Philip Austin, coordinator of NFPB, urged Friends to get involved and said that the review is in response to ‘the elitist and exclusionary process by which the UK government develops its security policy’. He said: ‘There is an urgent need to bring together the human and ecological issues we face in order to rethink what security means for people and planet. The Alternative Security Review is a civil society-led review that will do just that.’
Working with Coventry University’s Centre for Trust, Peace and Social Relations, and civil society groups, the three-year project will include the voices of those who are usually excluded from discussions of national interests and security.
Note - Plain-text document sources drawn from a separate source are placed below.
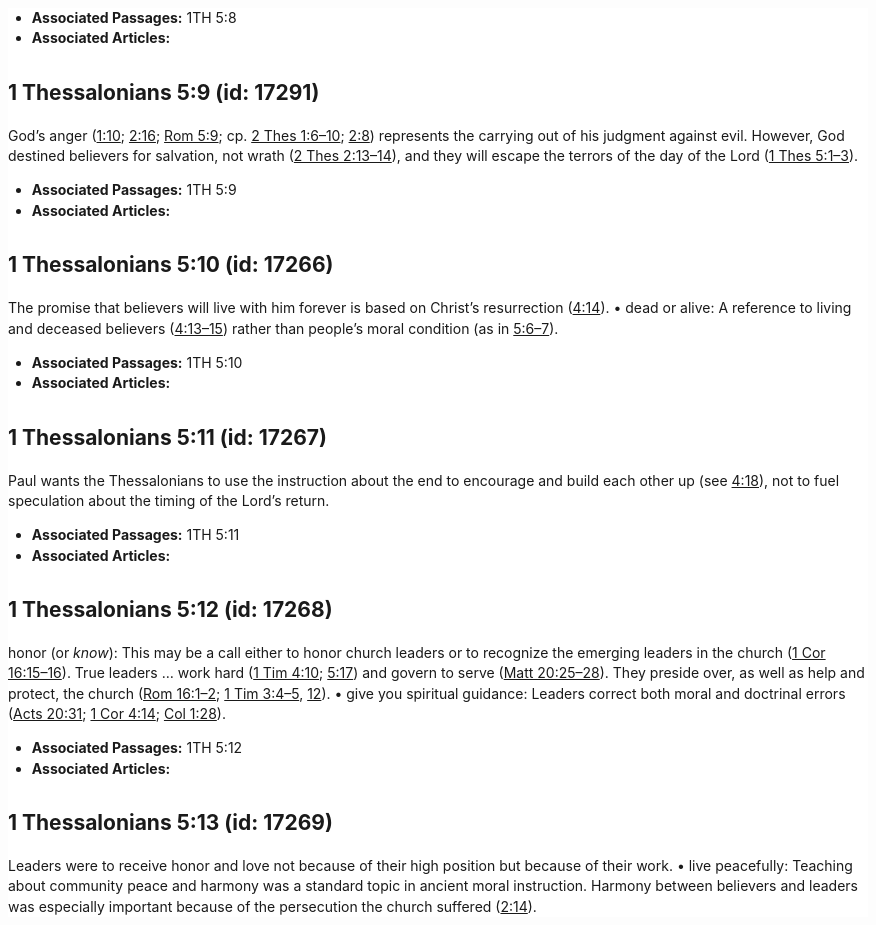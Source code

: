 * **Associated Passages:** 1TH 5:8
* **Associated Articles:** 

## 1 Thessalonians 5:9 (id: 17291)

God’s anger ([1:10](https://ref.ly/1Thess1:10); [2:16](https://ref.ly/1Thess2:16); [Rom 5:9](https://ref.ly/Rom5:9); cp. [2 Thes 1:6–10](https://ref.ly/2Thess1:6-2Thess1:10); [2:8](https://ref.ly/2Thess2:8)) represents the carrying out of his judgment against evil. However, God destined believers for salvation, not wrath ([2 Thes 2:13–14](https://ref.ly/2Thess2:13-2Thess2:14)), and they will escape the terrors of the day of the Lord ([1 Thes 5:1–3](https://ref.ly/1Thess5:1-1Thess5:3)).

* **Associated Passages:** 1TH 5:9
* **Associated Articles:** 

## 1 Thessalonians 5:10 (id: 17266)

The promise that believers will live with him forever is based on Christ’s resurrection ([4:14](https://ref.ly/1Thess4:14)). • dead or alive: A reference to living and deceased believers ([4:13–15](https://ref.ly/1Thess4:13-1Thess4:15)) rather than people’s moral condition (as in [5:6–7](https://ref.ly/1Thess5:6-1Thess5:7)).

* **Associated Passages:** 1TH 5:10
* **Associated Articles:** 

## 1 Thessalonians 5:11 (id: 17267)

Paul wants the Thessalonians to use the instruction about the end to encourage and build each other up (see [4:18](https://ref.ly/1Thess4:18)), not to fuel speculation about the timing of the Lord’s return.

* **Associated Passages:** 1TH 5:11
* **Associated Articles:** 

## 1 Thessalonians 5:12 (id: 17268)

honor (or *know*): This may be a call either to honor church leaders or to recognize the emerging leaders in the church ([1 Cor 16:15–16](https://ref.ly/1Cor16:15-1Cor16:16)). True leaders … work hard ([1 Tim 4:10](https://ref.ly/1Tim4:10); [5:17](https://ref.ly/1Tim5:17)) and govern to serve ([Matt 20:25–28](https://ref.ly/Matt20:25-Matt20:28)). They preside over, as well as help and protect, the church ([Rom 16:1–2](https://ref.ly/Rom16:1-Rom16:2); [1 Tim 3:4–5](https://ref.ly/1Tim3:4-1Tim3:5), [12](https://ref.ly/1Tim3:12)). • give you spiritual guidance: Leaders correct both moral and doctrinal errors ([Acts 20:31](https://ref.ly/Acts20:31); [1 Cor 4:14](https://ref.ly/1Cor4:14); [Col 1:28](https://ref.ly/Col1:28)).

* **Associated Passages:** 1TH 5:12
* **Associated Articles:** 

## 1 Thessalonians 5:13 (id: 17269)

Leaders were to receive honor and love not because of their high position but because of their work. • live peacefully: Teaching about community peace and harmony was a standard topic in ancient moral instruction. Harmony between believers and leaders was especially important because of the persecution the church suffered ([2:14](https://ref.ly/1Thess2:14)).
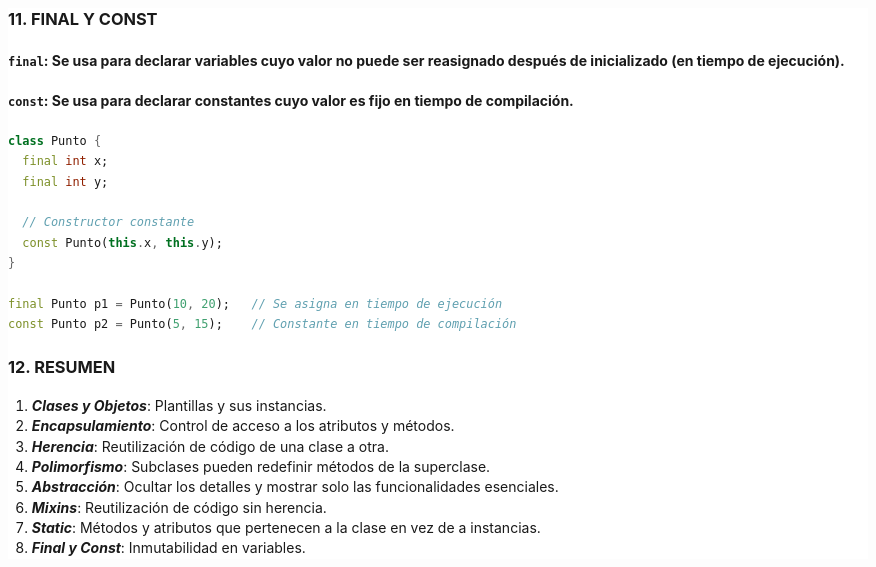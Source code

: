 ### 11. FINAL Y CONST

#### `final`: Se usa para declarar variables cuyo valor no puede ser reasignado después de inicializado (en tiempo de ejecución).

#### `const`: Se usa para declarar constantes cuyo valor es fijo en tiempo de compilación.

```dart
class Punto {
  final int x;
  final int y;

  // Constructor constante
  const Punto(this.x, this.y);
}

final Punto p1 = Punto(10, 20);   // Se asigna en tiempo de ejecución
const Punto p2 = Punto(5, 15);    // Constante en tiempo de compilación
```

### 12. RESUMEN
1. ***Clases y Objetos***: Plantillas y sus instancias.
2. ***Encapsulamiento***: Control de acceso a los atributos y métodos.
3. ***Herencia***: Reutilización de código de una clase a otra.
4. ***Polimorfismo***: Subclases pueden redefinir métodos de la superclase.
5. ***Abstracción***: Ocultar los detalles y mostrar solo las funcionalidades esenciales.
6. ***Mixins***: Reutilización de código sin herencia.
7. ***Static***: Métodos y atributos que pertenecen a la clase en vez de a instancias.
8. ***Final y Const***: Inmutabilidad en variables.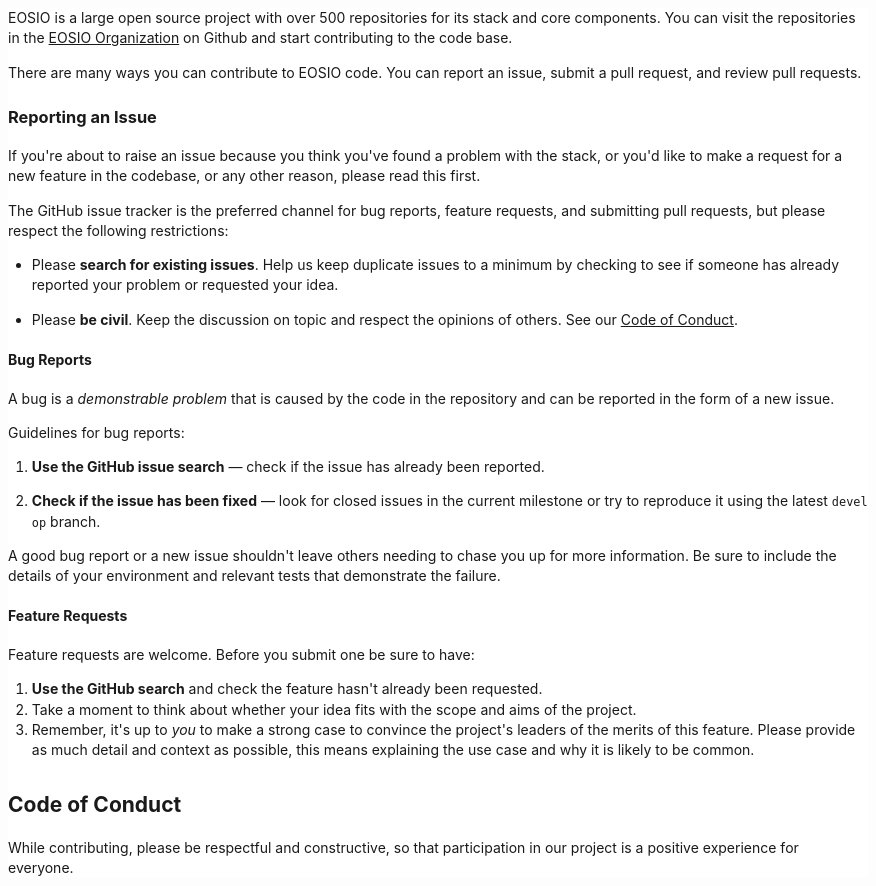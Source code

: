 EOSIO is a large open source project with over 500 repositories for its stack and core components. You can visit the repositories in the [EOSIO Organization](https://github.com/EOSIO) on Github and start contributing to the code base.

There are many ways you can contribute to EOSIO code. You can report an issue, submit a pull request, and review pull requests.

### Reporting an Issue
If you're about to raise an issue because you think you've found a problem with the stack, or you'd like to make a request for a new feature in the codebase, or any other reason, please read this first.

The GitHub issue tracker is the preferred channel for bug reports, feature requests, and submitting pull requests, but please respect the following restrictions:

* Please **search for existing issues**. Help us keep duplicate issues to a minimum by checking to see if someone has already reported your problem or requested your idea.

* Please **be civil**. Keep the discussion on topic and respect the opinions of others. See our [Code of Conduct](#code-of-conduct).

#### Bug Reports

A bug is a _demonstrable problem_ that is caused by the code in the repository and can be reported in the form of a new issue.

Guidelines for bug reports:

1. **Use the GitHub issue search** &mdash; check if the issue has already been
   reported.

2. **Check if the issue has been fixed** &mdash; look for closed issues in the
   current milestone or try to reproduce it
   using the latest `develop` branch.

A good bug report or a new issue shouldn't leave others needing to chase you up for more information. Be sure to include the details of your environment and relevant tests that demonstrate the failure.

#### Feature Requests

Feature requests are welcome. Before you submit one be sure to have:

1. **Use the GitHub search** and check the feature hasn't already been requested.
1. Take a moment to think about whether your idea fits with the scope and aims of the project.
1. Remember, it's up to *you* to make a strong case to convince the project's leaders of the merits of this feature. Please provide as much detail and context as possible, this means explaining the use case and why it is likely to be common.




## Code of Conduct

While contributing, please be respectful and constructive, so that participation in our project is a positive experience for everyone.
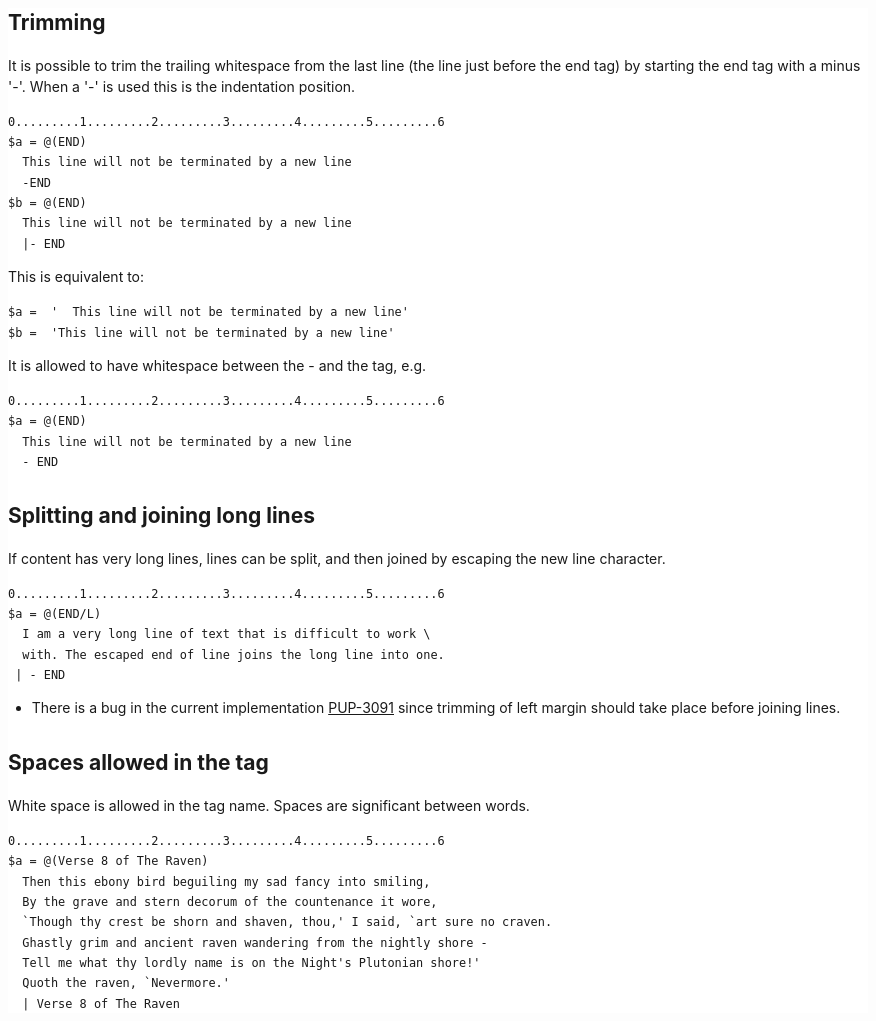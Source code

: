 Trimming
---

It is possible to trim the trailing whitespace from the last line (the
line just before the end tag) by starting the end tag with a minus '-'.
When a '-' is used this is the indentation position.

    0.........1.........2.........3.........4.........5.........6
    $a = @(END)
      This line will not be terminated by a new line
      -END
    $b = @(END)
      This line will not be terminated by a new line
      |- END

This is equivalent to:

    $a =  '  This line will not be terminated by a new line'
    $b =  'This line will not be terminated by a new line'

It is allowed to have whitespace between the - and the tag, e.g.

    0.........1.........2.........3.........4.........5.........6
    $a = @(END)     
      This line will not be terminated by a new line
      - END

Splitting and joining long lines
---
If content has very long lines, lines can be split, and then joined by escaping the
new line character.


    0.........1.........2.........3.........4.........5.........6
    $a = @(END/L)     
      I am a very long line of text that is difficult to work \
      with. The escaped end of line joins the long line into one.
     | - END

* There is a bug in the current implementation [PUP-3091][2] since
  trimming of left margin should take place before joining lines.

[2]: https://tickets.puppetlabs.com/browse/PUP-3091

Spaces allowed in the tag
---

White space is allowed in the tag name. Spaces are significant between words.

    0.........1.........2.........3.........4.........5.........6
    $a = @(Verse 8 of The Raven)
      Then this ebony bird beguiling my sad fancy into smiling,
      By the grave and stern decorum of the countenance it wore,
      `Though thy crest be shorn and shaven, thou,' I said, `art sure no craven.
      Ghastly grim and ancient raven wandering from the nightly shore -
      Tell me what thy lordly name is on the Night's Plutonian shore!'
      Quoth the raven, `Nevermore.'
      | Verse 8 of The Raven


[1]: lexical_structure.md#heredoc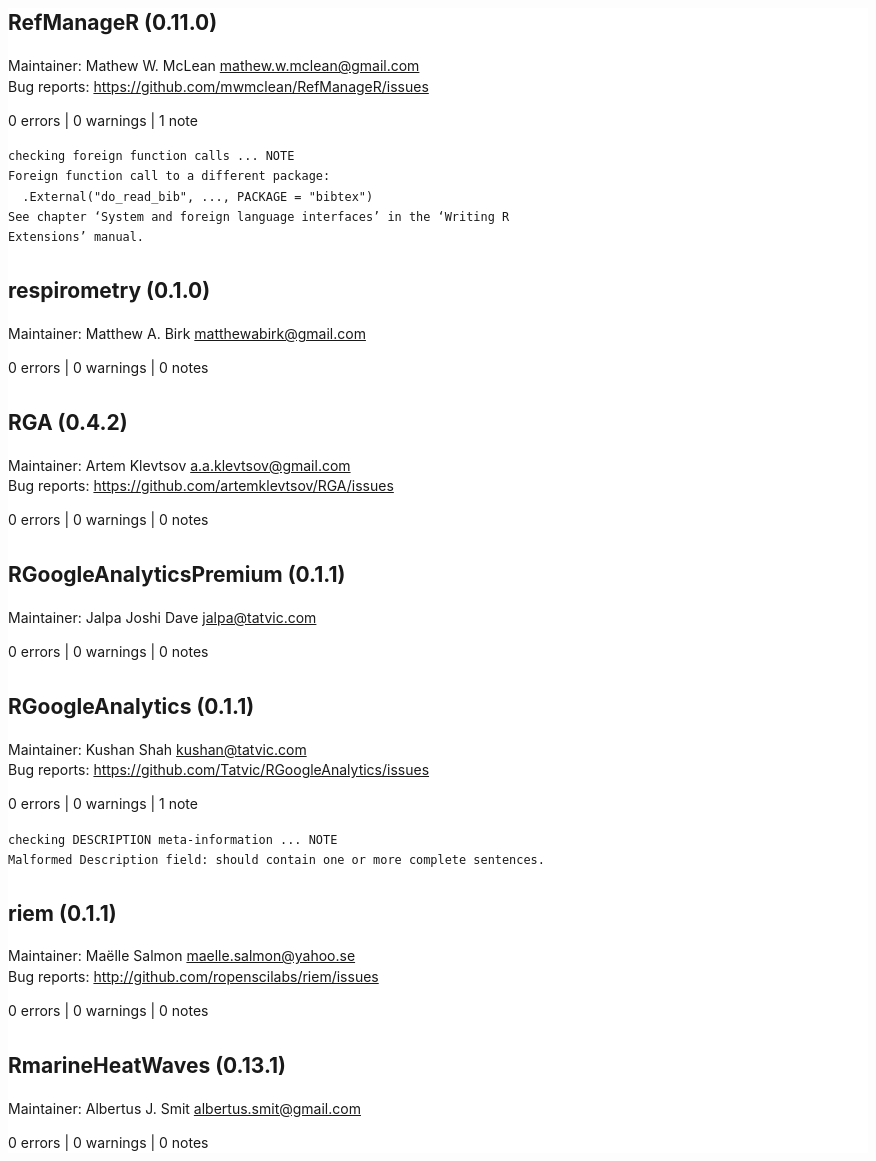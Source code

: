 ## RefManageR (0.11.0)
Maintainer: Mathew W. McLean <mathew.w.mclean@gmail.com>  
Bug reports: https://github.com/mwmclean/RefManageR/issues

0 errors | 0 warnings | 1 note 

```
checking foreign function calls ... NOTE
Foreign function call to a different package:
  .External("do_read_bib", ..., PACKAGE = "bibtex")
See chapter ‘System and foreign language interfaces’ in the ‘Writing R
Extensions’ manual.
```

## respirometry (0.1.0)
Maintainer: Matthew A. Birk <matthewabirk@gmail.com>

0 errors | 0 warnings | 0 notes

## RGA (0.4.2)
Maintainer: Artem Klevtsov <a.a.klevtsov@gmail.com>  
Bug reports: https://github.com/artemklevtsov/RGA/issues

0 errors | 0 warnings | 0 notes

## RGoogleAnalyticsPremium (0.1.1)
Maintainer: Jalpa Joshi Dave <jalpa@tatvic.com>

0 errors | 0 warnings | 0 notes

## RGoogleAnalytics (0.1.1)
Maintainer: Kushan Shah <kushan@tatvic.com>  
Bug reports: https://github.com/Tatvic/RGoogleAnalytics/issues

0 errors | 0 warnings | 1 note 

```
checking DESCRIPTION meta-information ... NOTE
Malformed Description field: should contain one or more complete sentences.
```

## riem (0.1.1)
Maintainer: Maëlle Salmon <maelle.salmon@yahoo.se>  
Bug reports: http://github.com/ropenscilabs/riem/issues

0 errors | 0 warnings | 0 notes

## RmarineHeatWaves (0.13.1)
Maintainer: Albertus J. Smit <albertus.smit@gmail.com>

0 errors | 0 warnings | 0 notes
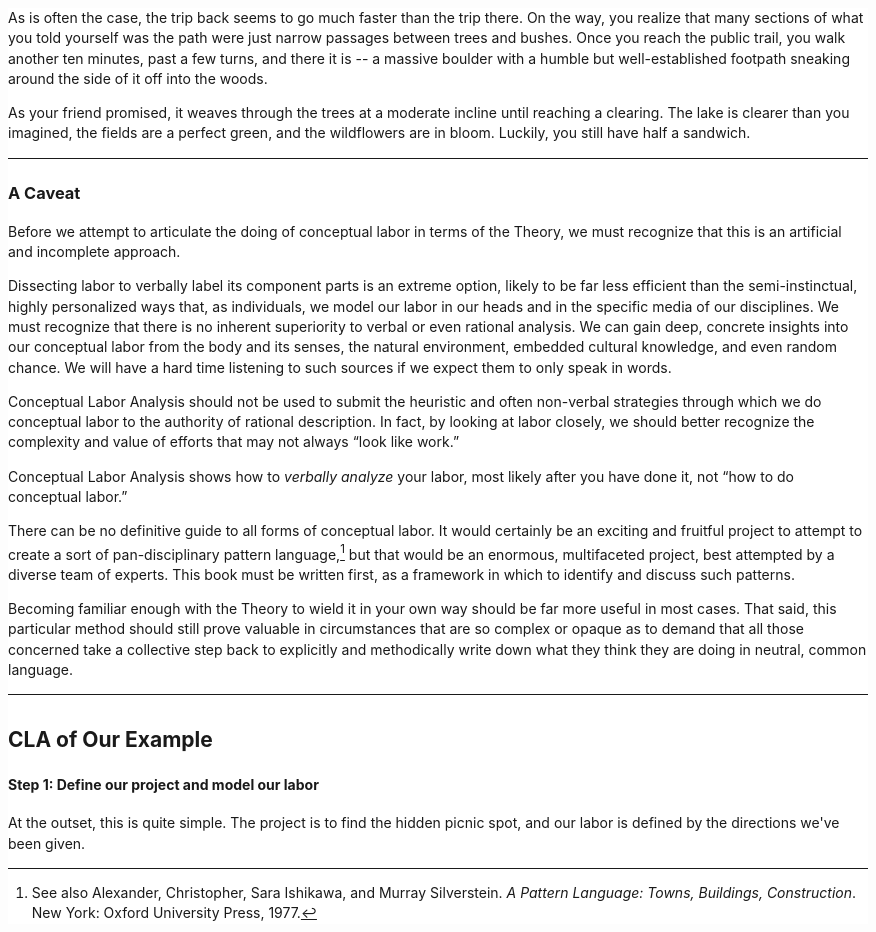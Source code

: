 As is often the case, the trip back seems to go much faster than the trip there. On the way, you realize that many sections of what you told yourself was the path were just narrow passages between trees and bushes. Once you reach the public trail, you walk another ten minutes, past a few turns, and there it is -- a massive boulder with a humble but well-established footpath sneaking around the side of it off into the woods. 

As your friend promised, it weaves through the trees at a moderate incline until reaching a clearing. The lake is clearer than you imagined, the fields are a perfect green, and the wildflowers are in bloom. Luckily, you still have half a sandwich.


---



### A Caveat

Before we attempt to articulate the doing of conceptual labor in terms of the Theory, we must recognize that this is an artificial and incomplete approach. 

Dissecting labor to verbally label its component parts is an extreme option, likely to be far less efficient than the semi-instinctual, highly personalized ways that, as individuals, we model our labor in our heads and in the specific media of our disciplines. We must recognize that there is no inherent superiority to verbal or even rational analysis. We can gain deep, concrete insights into our conceptual labor from the body and its senses, the natural environment, embedded cultural knowledge, and even random chance. We will have a hard time listening to such sources if we expect them to only speak in words. 

Conceptual Labor Analysis should not be used to submit the heuristic and often non-verbal strategies through which we do conceptual labor to the authority of rational description. In fact, by looking at labor closely, we should better recognize the complexity and value of efforts that may not always “look like work.”

Conceptual Labor Analysis shows how to *verbally analyze* your labor, most likely after you have done it, not “how to do conceptual labor.” 

There can be no definitive guide to all forms of conceptual labor. It would certainly be an exciting and fruitful project to attempt to create a sort of pan-disciplinary pattern language,[^fn2] but that would be an enormous, multifaceted project, best attempted by a diverse team of experts. This book must be written first, as a framework in which to identify and discuss such patterns.

Becoming familiar enough with the Theory to wield it in your own way should be far more useful in most cases. That said, this particular method should still prove valuable in circumstances that are so complex or opaque as to demand that all those concerned take a collective step back to explicitly and methodically write down what they think they are doing in neutral, common language.


---




## CLA of Our Example

#### Step 1: Define our project and model our labor

At the outset, this is quite simple. The project is to find the hidden picnic spot, and our labor is defined by the directions we've been given. 


[^fn1]: We can find an example of this in the programming term “Rubber duck debugging.” This is a method in which programmers describe their code, step by step, to a rubber duck (or other inanimate object) on their desk. Since the duck can’t respond, they are forced to describe and consider, from square one, every assumption and conclusion of their code. Originally coined in Hunt, Andrew, and David Thomas. *The Pragmatic Programmer from Journeyman to Master*. Reading, Mass.: Addison-Wesley, 2000.
[^fn2]: See also Alexander, Christopher, Sara Ishikawa, and Murray Silverstein. *A Pattern Language: Towns, Buildings, Construction*. New York: Oxford University Press, 1977.
[^fn3]: Le Guin, Ursula K, and Donna Jeanne Haraway. *Carrier Bag Theory of Fiction*, 2020.
[^fn4]: Surveyed in the previous section, *We Are Always Writing Theories of Conceptual Labor.*
[^fn5]: This is a hypothetical demonstration of Tenet 4.
[^fn6]: Another example of Helping / Not Helpful.
[^fn7]: Victor, Bret. “Bret Victor, Beast of Burden.” Accessed May 8, 2021. http://worrydream.com/\#!/InventingOnPrinciple.
[^fn8]: Here is an example of a professional application of CLA. User experience designers could model computer users’ labor that, superficially, appear to be an end-user interacting with a finished product. The more the model resembles models of software development, where a user must “play computer” to achieve a straightforward goal, the less the helpful the interface is. This position is encapsulated in the design term The Principle of Least Astonishment. “Principle of Least Astonishment.” In *Wikipedia*, March 13, 2021. https://en.wikipedia.org/w/index.php?title=Principle\_of\_least\_astonishment&oldid=1011856538.
[^fn9]: Cole, David. “The Chinese Room Argument.” In *The Stanford Encyclopedia of Philosophy*, edited by Edward N. Zalta, Winter 2020. Metaphysics Research Lab, Stanford University, 2020. https://plato.stanford.edu/archives/win2020/entries/chinese-room/.
[^fn10]: And, in fact, the COVID-19 pandemic has forced educators, parents, and students to re-consider the essential components of their model of education, and whether it can be achieved remotely, though a narrow interface.
[^fn11]: Victor’s project, Dynamicland, is a space in Oakland, California where visitors can program computers with pen and paper within a system of cameras and projectors that run their programs in real time.
[^fn12]: Chachra, Debbie. 2015. “Why I Am Not a Maker.” The Atlantic. January 23, 2015. https://www.theatlantic.com/technology/archive/2015/01/why-i-am-not-a-maker/384767/.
Philip Austin told the Friend that he hopes the Quaker engagement will develop as the project progresses. ‘Jo Frew, the Rethinking Security outreach coordinator, will be speaking to our members at our meeting on 27 November and we’re talking with Woodbrooke about an online course early next year.’
Speakers at the launch on 18 November responded to the outcome of COP26. Quaker Anya Nanning Ramamurthy spoke on behalf of the UK Student Climate Network, as well as Natalie Bennett from the Green Party, Richard Reeve from Rethinking Security, and the Labour MP Clive Lewis.
Event chair Natalie Samarasinghe, CEO of the United Nations Association UK, said the review shows ‘precisely why governments must listen to diverse perspectives from the people they serve to ensure their strategies disrupt the dangerous global trajectory, place human security at their core and make our world safer, fairer and more sustainable. We desperately need an inclusive conversation on our future’.
The review has been developed in response to the government’s integrated review of security, defence, development and foreign Policy in March.